____ Information shown

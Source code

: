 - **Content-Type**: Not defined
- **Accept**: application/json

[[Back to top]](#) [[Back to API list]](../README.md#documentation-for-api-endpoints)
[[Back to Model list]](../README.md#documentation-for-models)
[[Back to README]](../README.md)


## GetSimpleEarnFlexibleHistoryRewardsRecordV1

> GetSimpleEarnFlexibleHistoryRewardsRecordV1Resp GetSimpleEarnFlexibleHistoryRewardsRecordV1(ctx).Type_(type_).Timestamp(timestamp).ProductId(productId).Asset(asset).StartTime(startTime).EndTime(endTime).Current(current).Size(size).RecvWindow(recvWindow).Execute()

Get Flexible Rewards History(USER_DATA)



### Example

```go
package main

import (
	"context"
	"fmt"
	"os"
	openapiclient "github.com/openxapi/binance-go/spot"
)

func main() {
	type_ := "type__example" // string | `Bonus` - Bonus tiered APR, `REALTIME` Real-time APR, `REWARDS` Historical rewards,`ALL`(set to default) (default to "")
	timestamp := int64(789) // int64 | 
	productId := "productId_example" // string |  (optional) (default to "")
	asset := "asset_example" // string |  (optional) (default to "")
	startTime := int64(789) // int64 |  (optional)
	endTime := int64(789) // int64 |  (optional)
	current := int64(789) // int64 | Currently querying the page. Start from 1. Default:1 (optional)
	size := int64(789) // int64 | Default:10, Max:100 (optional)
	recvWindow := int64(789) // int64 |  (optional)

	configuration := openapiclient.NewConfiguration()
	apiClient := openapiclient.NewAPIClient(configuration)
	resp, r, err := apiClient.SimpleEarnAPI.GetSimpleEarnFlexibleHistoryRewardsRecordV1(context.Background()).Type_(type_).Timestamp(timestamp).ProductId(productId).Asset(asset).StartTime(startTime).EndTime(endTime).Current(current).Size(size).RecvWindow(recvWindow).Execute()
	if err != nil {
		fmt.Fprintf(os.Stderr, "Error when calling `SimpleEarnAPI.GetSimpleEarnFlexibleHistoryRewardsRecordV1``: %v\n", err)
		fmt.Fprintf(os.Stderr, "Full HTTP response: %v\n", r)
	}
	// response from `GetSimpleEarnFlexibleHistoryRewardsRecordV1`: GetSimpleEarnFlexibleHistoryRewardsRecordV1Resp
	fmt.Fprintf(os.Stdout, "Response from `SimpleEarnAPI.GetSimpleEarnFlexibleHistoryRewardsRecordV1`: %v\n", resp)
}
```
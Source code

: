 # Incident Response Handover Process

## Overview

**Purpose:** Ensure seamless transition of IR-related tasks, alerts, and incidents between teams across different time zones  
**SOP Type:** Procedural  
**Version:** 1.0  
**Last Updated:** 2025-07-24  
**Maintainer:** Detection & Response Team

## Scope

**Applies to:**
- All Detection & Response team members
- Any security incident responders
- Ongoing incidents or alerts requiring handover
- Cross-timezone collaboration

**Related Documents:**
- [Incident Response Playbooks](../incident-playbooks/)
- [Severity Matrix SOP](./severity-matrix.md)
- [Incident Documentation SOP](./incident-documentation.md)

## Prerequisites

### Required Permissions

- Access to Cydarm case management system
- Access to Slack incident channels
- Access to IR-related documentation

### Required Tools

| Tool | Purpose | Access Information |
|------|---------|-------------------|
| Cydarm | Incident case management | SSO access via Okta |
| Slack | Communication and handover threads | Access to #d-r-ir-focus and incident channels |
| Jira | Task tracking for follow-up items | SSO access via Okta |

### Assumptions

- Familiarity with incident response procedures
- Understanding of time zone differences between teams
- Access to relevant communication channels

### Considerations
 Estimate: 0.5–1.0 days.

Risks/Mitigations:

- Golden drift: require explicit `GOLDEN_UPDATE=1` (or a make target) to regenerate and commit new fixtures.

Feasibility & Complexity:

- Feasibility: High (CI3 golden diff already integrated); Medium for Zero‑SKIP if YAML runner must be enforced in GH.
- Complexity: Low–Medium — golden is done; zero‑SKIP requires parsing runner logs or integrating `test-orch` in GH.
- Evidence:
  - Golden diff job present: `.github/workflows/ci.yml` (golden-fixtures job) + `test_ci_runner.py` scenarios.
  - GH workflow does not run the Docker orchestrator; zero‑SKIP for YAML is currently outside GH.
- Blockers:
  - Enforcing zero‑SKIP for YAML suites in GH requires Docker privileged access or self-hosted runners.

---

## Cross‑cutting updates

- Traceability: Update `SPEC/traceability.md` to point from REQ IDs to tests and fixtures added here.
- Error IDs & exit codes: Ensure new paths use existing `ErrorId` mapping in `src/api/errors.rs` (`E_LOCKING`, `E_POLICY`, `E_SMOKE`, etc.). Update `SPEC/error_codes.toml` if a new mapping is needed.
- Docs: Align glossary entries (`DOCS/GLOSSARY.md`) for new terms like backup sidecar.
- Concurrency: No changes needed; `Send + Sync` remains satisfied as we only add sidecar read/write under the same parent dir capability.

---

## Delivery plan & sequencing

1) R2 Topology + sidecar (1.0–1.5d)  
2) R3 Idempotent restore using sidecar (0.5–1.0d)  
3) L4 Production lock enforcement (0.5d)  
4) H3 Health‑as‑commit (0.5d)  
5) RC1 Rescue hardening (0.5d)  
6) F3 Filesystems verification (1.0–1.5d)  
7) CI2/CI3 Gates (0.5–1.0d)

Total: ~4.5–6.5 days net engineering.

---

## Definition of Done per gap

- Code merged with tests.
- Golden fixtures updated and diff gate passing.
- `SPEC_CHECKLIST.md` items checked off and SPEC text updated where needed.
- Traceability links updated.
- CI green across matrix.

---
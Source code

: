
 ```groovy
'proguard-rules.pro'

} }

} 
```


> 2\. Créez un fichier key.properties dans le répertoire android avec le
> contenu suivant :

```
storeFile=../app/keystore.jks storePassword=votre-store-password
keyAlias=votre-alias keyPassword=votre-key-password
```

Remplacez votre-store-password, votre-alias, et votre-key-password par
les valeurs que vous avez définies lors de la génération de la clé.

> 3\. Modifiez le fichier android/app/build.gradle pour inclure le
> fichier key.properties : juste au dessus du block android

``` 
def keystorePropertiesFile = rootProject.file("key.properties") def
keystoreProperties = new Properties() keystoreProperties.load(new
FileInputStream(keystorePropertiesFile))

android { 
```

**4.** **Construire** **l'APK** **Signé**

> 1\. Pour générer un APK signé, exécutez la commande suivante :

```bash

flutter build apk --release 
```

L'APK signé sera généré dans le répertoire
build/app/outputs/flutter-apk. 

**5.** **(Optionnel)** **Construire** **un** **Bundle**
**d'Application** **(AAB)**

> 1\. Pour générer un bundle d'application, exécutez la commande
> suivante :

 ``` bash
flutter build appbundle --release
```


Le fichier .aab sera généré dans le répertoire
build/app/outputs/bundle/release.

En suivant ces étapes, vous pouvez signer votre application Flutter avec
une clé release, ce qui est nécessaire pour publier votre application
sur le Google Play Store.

________

* Brief
The lines from the start of the entries above through the line containing "## GetSimpleEarnFlexibleHistoryRewardsRecordV1" are the ones to return, please; copy them exactly and include both ends.

* Task response
Source code

: - **Content-Type**: Not defined
- **Accept**: application/json

[[Back to top]](#) [[Back to API list]](../README.md#documentation-for-api-endpoints)
[[Back to Model list]](../README.md#documentation-for-models)
[[Back to README]](../README.md)


## GetSimpleEarnFlexibleHistoryRewardsRecordV1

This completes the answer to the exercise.